As we know, the scheme of national education sketched in the First Book of Discipline was never realised, but by this inner contradiction-the opposition between the theological intention of its authors and the secular developments it involved-the scheme may be regarded as embodying the tendencies of the age that was to follow. What specifically characterised that age-in the case of Scotland extending from the middle of the sixteenth to the close of the seventeenth century-was the gradual substitution of material for religious concerns as the main preoccupation of the different peoples. In England during the seventeenth century secular interests came to override concern for religion and the Church; Holland, the battle-ground of religion in the sixteenth century, became a nation of traders in the seventeenth; during the latter half of the same century Louis XIV. made the Church in France a mere personal convenience, and according to the historians of Germany the secularising process in that country dates from the Peace of Westphalia in 1648 which closed the Thirty Years' War. In the case of Scotland during the same period it is the successive ecclesiastical struggles that are most prominently thrust on our attention, but this is largely due to the fact that the contemporary historians were churchmen whose interests were restricted to the sphere of religion. In the Acts of Parliament and in the Privy Council Register of the period we see another side to the national life. From these records we find that economical questions,

bearing on the material well-being of the country, came more and more to engage the minds of those responsible for its administration. If in the first half of the seventeenth century we have the National Covenant and the Solemn League and Covenant, in the second half we have the Report on Trade presented by the merchants of the country to the Privy Council in 1681-a report which was based upon keen observation of the conditions requisite for a flourishing home and foreign trade.

The period between the Reformation and the Revolution of 1689, therefore, may be regarded as a period of transition during which theological and secular interests were in continuous conflict for the dominant place in the national policy. By the opening of the eighteenth century the result of the conflict was no longer doubtful. If we desire a conclusive proof of the fact, we may find it in the Treaty of Union in 1707 which gave Scotland and England one legislative body. In the framing of that Treaty it was the material interests of both countries that dominated the minds of those who were responsible for it; in the times of the Covenants such a treaty would have been possible only on the condition of religion being its basis.

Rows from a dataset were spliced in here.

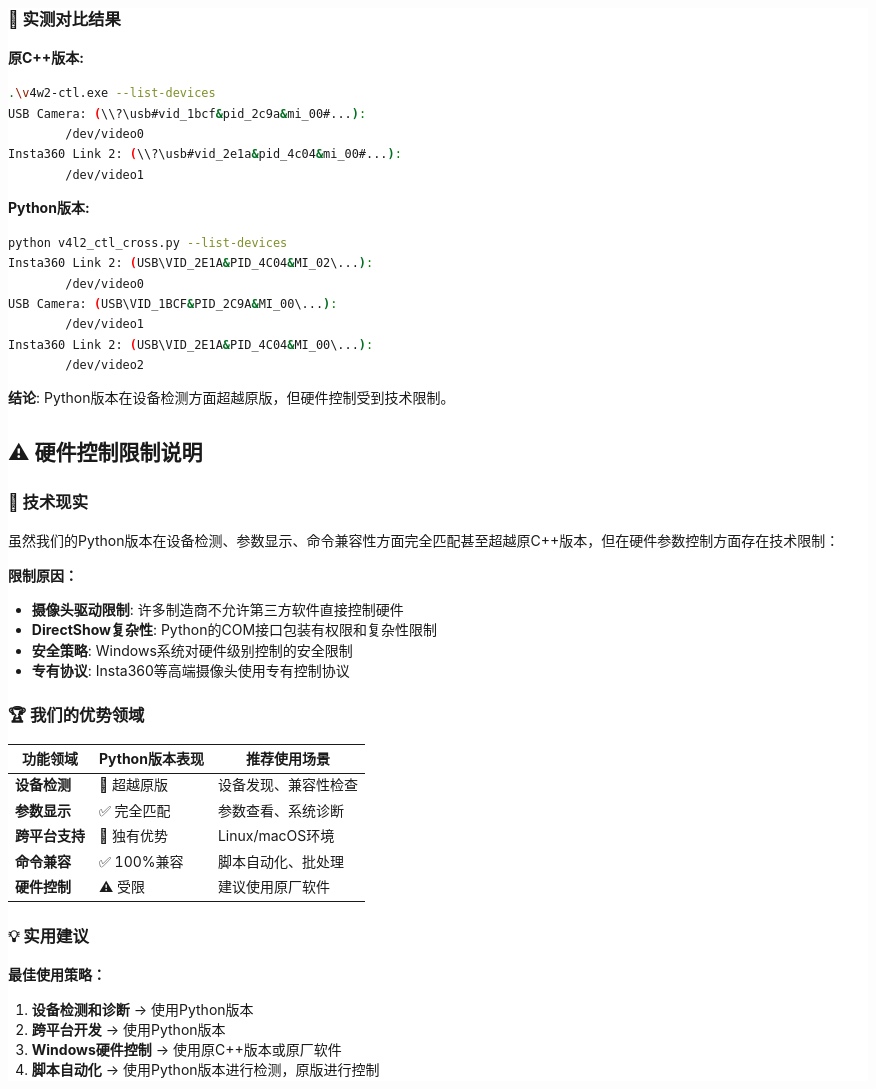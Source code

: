 ### 🎯 实测对比结果

**原C++版本:**
```bash
.\v4w2-ctl.exe --list-devices
USB Camera: (\\?\usb#vid_1bcf&pid_2c9a&mi_00#...):
        /dev/video0
Insta360 Link 2: (\\?\usb#vid_2e1a&pid_4c04&mi_00#...):
        /dev/video1
```

**Python版本:**
```bash
python v4l2_ctl_cross.py --list-devices
Insta360 Link 2: (USB\VID_2E1A&PID_4C04&MI_02\...):
        /dev/video0
USB Camera: (USB\VID_1BCF&PID_2C9A&MI_00\...):
        /dev/video1
Insta360 Link 2: (USB\VID_2E1A&PID_4C04&MI_00\...):
        /dev/video2
```

**结论**: Python版本在设备检测方面超越原版，但硬件控制受到技术限制。

## ⚠️ 硬件控制限制说明

### 🎯 技术现实
虽然我们的Python版本在设备检测、参数显示、命令兼容性方面完全匹配甚至超越原C++版本，但在硬件参数控制方面存在技术限制：

**限制原因：**
- **摄像头驱动限制**: 许多制造商不允许第三方软件直接控制硬件
- **DirectShow复杂性**: Python的COM接口包装有权限和复杂性限制
- **安全策略**: Windows系统对硬件级别控制的安全限制
- **专有协议**: Insta360等高端摄像头使用专有控制协议

### 🏆 我们的优势领域

| 功能领域 | Python版本表现 | 推荐使用场景 |
|----------|----------------|--------------|
| **设备检测** | 🚀 超越原版 | 设备发现、兼容性检查 |
| **参数显示** | ✅ 完全匹配 | 参数查看、系统诊断 |
| **跨平台支持** | 🚀 独有优势 | Linux/macOS环境 |
| **命令兼容** | ✅ 100%兼容 | 脚本自动化、批处理 |
| **硬件控制** | ⚠️ 受限 | 建议使用原厂软件 |

### 💡 实用建议

**最佳使用策略：**
1. **设备检测和诊断** → 使用Python版本
2. **跨平台开发** → 使用Python版本
3. **Windows硬件控制** → 使用原C++版本或原厂软件
4. **脚本自动化** → 使用Python版本进行检测，原版进行控制
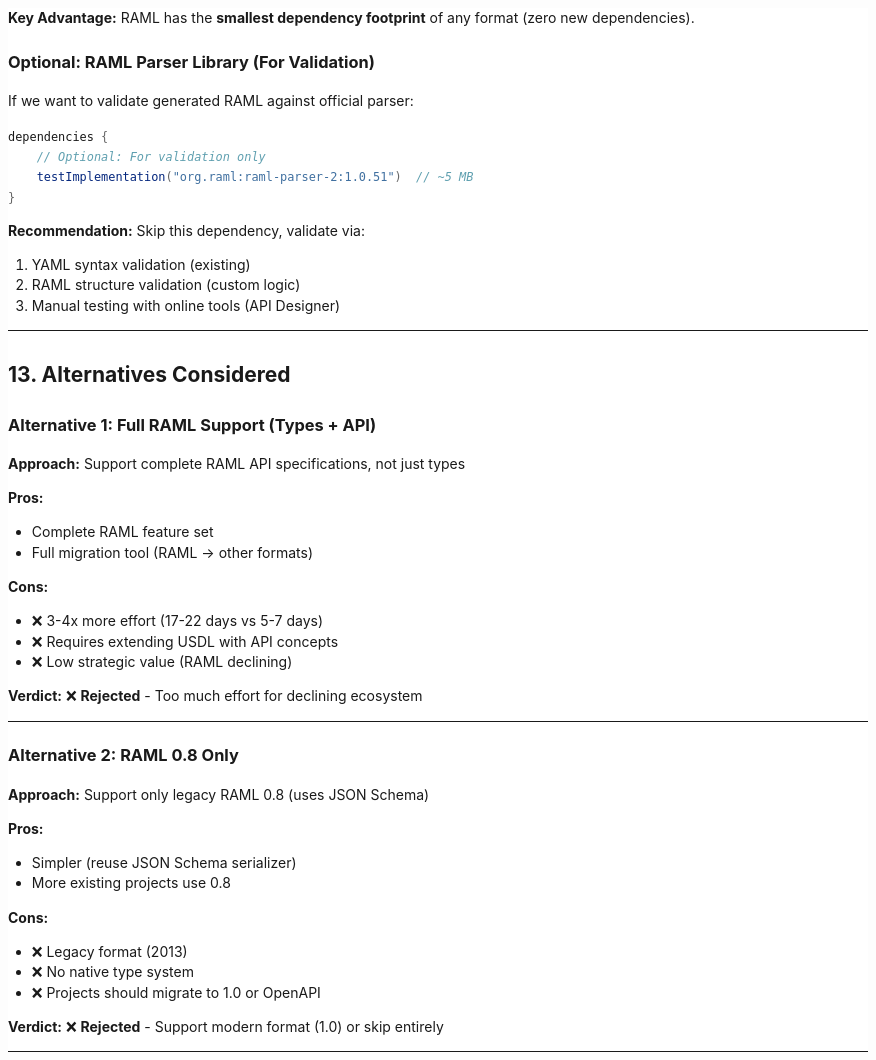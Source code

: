 **Key Advantage:** RAML has the **smallest dependency footprint** of any format (zero new dependencies).

### Optional: RAML Parser Library (For Validation)

If we want to validate generated RAML against official parser:

```gradle
dependencies {
    // Optional: For validation only
    testImplementation("org.raml:raml-parser-2:1.0.51")  // ~5 MB
}
```

**Recommendation:** Skip this dependency, validate via:
1. YAML syntax validation (existing)
2. RAML structure validation (custom logic)
3. Manual testing with online tools (API Designer)

---

## 13. Alternatives Considered

### Alternative 1: Full RAML Support (Types + API)

**Approach:** Support complete RAML API specifications, not just types

**Pros:**
- Complete RAML feature set
- Full migration tool (RAML → other formats)

**Cons:**
- ❌ 3-4x more effort (17-22 days vs 5-7 days)
- ❌ Requires extending USDL with API concepts
- ❌ Low strategic value (RAML declining)

**Verdict:** ❌ **Rejected** - Too much effort for declining ecosystem

---

### Alternative 2: RAML 0.8 Only

**Approach:** Support only legacy RAML 0.8 (uses JSON Schema)

**Pros:**
- Simpler (reuse JSON Schema serializer)
- More existing projects use 0.8

**Cons:**
- ❌ Legacy format (2013)
- ❌ No native type system
- ❌ Projects should migrate to 1.0 or OpenAPI

**Verdict:** ❌ **Rejected** - Support modern format (1.0) or skip entirely

---
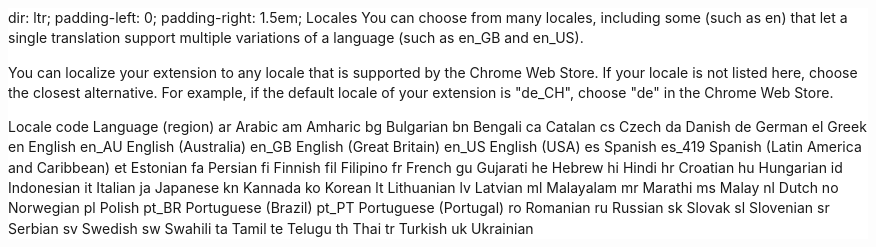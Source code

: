   dir: ltr;
  padding-left: 0;
  padding-right: 1.5em;
Locales
You can choose from many locales, including some (such as en) that let a single translation support multiple variations of a language (such as en_GB and en_US).

You can localize your extension to any locale that is supported by the Chrome Web Store. If your locale is not listed here, choose the closest alternative. For example, if the default locale of your extension is "de_CH", choose "de" in the Chrome Web Store.

Locale code	Language (region)
ar	Arabic
am	Amharic
bg	Bulgarian
bn	Bengali
ca	Catalan
cs	Czech
da	Danish
de	German
el	Greek
en	English
en_AU	English (Australia)
en_GB	English (Great Britain)
en_US	English (USA)
es	Spanish
es_419	Spanish (Latin America and Caribbean)
et	Estonian
fa	Persian
fi	Finnish
fil	Filipino
fr	French
gu	Gujarati
he	Hebrew
hi	Hindi
hr	Croatian
hu	Hungarian
id	Indonesian
it	Italian
ja	Japanese
kn	Kannada
ko	Korean
lt	Lithuanian
lv	Latvian
ml	Malayalam
mr	Marathi
ms	Malay
nl	Dutch
no	Norwegian
pl	Polish
pt_BR	Portuguese (Brazil)
pt_PT	Portuguese (Portugal)
ro	Romanian
ru	Russian
sk	Slovak
sl	Slovenian
sr	Serbian
sv	Swedish
sw	Swahili
ta	Tamil
te	Telugu
th	Thai
tr	Turkish
uk	Ukrainian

With the eighteenth century, therefore, we enter on another stage of development in the national history; and for that century, also, we have a document which embodies its conceptions of man and his eternal relations as distinctively as the previous documents we have been considering embody those of the respective ages to which they belong. This document is a book which is assured of permanent interest so long as a Scottish nation endures; it is the Autobiography of Dr. Alexander Carlyle, Minister of Inveresk. Unconsciously to himself, Carlyle, in the account he has given of his own life, has interpreted the tendencies, the tone of thought and feeling of his age with an expressiveness which leaves nothing to be desired. As we read his book, we realise that the world and his fellow-mortals are seen by him in lights which in previous centuries of the national history had not dawned on men's eyes. His intellectual attitude and his conception of life's duties and responsibilities are as characteristic of his age as were those of Adamnan and Turgot of the age to which they belonged. And, be it noted, that like Adamnan and Turgot, he also was a cleric. In considering the characteristics of his gospel, therefore, we have a further interesting commentary on the development of the national culture from the earliest stage of which we have the documentary history. What are the distinguishing notes in

Carlyle's book which so eminently mark it as a product of his age?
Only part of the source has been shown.